══ SOURCE DATA ══

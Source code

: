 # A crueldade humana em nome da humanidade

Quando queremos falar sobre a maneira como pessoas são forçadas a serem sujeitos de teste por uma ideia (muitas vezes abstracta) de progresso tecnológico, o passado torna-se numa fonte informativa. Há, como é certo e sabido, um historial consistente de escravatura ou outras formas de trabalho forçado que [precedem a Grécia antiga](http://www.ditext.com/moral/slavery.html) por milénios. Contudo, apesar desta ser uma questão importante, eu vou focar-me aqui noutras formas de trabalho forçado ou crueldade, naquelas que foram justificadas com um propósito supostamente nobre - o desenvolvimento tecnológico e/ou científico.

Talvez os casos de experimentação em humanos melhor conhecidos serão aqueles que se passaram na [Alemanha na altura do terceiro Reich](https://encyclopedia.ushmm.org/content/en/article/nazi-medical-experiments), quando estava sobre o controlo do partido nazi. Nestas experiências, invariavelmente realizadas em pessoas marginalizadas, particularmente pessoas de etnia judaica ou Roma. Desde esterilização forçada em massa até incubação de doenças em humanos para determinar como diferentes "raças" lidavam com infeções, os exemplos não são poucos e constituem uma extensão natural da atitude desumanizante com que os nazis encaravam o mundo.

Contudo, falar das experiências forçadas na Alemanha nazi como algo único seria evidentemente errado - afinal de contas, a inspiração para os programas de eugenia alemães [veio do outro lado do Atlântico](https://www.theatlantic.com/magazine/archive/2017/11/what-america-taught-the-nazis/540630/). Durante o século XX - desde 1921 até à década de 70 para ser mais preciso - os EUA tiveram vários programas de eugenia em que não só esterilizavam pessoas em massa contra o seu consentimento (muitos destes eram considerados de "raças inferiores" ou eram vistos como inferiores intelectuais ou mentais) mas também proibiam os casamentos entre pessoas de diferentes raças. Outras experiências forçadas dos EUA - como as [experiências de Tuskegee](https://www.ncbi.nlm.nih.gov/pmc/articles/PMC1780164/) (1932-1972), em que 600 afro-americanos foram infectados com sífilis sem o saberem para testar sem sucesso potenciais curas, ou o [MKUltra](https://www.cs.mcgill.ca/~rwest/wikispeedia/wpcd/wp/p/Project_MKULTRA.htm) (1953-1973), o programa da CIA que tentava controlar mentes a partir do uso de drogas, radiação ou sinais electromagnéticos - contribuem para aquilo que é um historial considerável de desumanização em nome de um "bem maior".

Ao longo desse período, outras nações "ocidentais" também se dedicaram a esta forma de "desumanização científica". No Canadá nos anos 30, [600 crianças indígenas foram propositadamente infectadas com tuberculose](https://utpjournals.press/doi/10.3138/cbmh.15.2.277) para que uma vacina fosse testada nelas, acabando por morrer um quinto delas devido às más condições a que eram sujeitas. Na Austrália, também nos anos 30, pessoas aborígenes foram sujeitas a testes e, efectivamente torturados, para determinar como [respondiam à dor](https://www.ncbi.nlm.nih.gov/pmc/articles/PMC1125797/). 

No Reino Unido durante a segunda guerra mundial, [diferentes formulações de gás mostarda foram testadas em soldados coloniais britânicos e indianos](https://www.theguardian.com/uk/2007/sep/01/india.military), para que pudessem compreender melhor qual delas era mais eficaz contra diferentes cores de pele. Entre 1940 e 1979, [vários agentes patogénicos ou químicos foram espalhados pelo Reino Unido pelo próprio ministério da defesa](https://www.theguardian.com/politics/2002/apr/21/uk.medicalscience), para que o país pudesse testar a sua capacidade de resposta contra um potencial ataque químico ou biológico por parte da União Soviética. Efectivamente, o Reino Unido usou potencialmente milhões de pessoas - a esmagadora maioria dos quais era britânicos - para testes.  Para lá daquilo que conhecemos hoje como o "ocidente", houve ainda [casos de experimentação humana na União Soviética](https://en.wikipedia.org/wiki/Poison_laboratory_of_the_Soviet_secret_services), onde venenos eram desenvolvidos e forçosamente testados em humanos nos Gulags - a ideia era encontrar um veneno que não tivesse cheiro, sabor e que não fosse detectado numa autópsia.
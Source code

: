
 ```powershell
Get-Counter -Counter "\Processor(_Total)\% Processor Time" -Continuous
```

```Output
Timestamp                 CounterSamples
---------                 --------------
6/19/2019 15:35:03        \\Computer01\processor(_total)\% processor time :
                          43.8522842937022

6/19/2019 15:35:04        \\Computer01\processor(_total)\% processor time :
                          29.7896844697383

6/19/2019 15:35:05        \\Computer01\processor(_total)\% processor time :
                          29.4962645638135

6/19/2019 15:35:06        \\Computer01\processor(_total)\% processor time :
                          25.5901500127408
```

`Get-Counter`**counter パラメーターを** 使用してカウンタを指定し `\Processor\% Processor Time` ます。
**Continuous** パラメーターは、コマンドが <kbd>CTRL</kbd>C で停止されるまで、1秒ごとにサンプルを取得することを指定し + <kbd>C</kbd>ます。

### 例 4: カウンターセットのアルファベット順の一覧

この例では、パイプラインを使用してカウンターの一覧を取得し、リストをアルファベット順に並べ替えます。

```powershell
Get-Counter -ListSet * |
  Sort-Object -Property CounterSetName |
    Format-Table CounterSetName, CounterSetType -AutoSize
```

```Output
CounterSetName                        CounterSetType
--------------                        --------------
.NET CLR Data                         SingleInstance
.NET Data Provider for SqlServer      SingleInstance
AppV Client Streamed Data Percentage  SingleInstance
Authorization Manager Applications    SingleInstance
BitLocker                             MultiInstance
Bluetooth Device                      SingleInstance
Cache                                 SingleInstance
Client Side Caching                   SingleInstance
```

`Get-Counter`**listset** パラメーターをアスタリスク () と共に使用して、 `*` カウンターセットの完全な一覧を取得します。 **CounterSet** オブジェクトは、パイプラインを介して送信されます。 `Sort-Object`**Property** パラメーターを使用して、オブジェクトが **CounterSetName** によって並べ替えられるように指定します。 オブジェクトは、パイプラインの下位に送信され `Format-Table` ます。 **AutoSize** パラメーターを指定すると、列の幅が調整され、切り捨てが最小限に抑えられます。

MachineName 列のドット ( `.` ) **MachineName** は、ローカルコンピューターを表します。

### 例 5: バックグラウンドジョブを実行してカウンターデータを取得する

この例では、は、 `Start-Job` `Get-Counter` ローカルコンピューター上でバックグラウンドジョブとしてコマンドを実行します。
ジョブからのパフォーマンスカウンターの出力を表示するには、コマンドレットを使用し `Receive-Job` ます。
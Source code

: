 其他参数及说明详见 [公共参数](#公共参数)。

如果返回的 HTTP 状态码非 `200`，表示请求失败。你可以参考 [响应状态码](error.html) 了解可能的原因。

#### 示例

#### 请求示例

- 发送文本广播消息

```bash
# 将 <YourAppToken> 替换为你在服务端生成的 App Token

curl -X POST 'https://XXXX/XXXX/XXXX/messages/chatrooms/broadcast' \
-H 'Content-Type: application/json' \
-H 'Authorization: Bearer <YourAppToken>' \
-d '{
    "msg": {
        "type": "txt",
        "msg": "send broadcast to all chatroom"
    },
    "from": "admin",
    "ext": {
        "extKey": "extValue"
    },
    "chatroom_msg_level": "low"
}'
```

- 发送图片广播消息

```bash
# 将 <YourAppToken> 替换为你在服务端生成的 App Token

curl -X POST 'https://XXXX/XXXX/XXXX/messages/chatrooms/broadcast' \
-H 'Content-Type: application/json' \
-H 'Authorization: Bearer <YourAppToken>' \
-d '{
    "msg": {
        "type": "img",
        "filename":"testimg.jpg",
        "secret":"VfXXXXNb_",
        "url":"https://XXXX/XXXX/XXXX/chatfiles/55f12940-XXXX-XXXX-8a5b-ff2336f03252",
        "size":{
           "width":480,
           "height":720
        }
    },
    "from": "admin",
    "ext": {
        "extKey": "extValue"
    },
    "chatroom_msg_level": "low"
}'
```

═══

# WHAT THIS TASK INVOLVES:
A complete answer gives every line of the data that includes "Table".

# EXERCISE OUTPUT:
    Format-Table CounterSetName, CounterSetType -AutoSize
`Get-Counter`**listset** パラメーターをアスタリスク () と共に使用して、 `*` カウンターセットの完全な一覧を取得します。 **CounterSet** オブジェクトは、パイプラインを介して送信されます。 `Sort-Object`**Property** パラメーターを使用して、オブジェクトが **CounterSetName** によって並べ替えられるように指定します。 オブジェクトは、パイプラインの下位に送信され `Format-Table` ます。 **AutoSize** パラメーターを指定すると、列の幅が調整され、切り捨てが最小限に抑えられます。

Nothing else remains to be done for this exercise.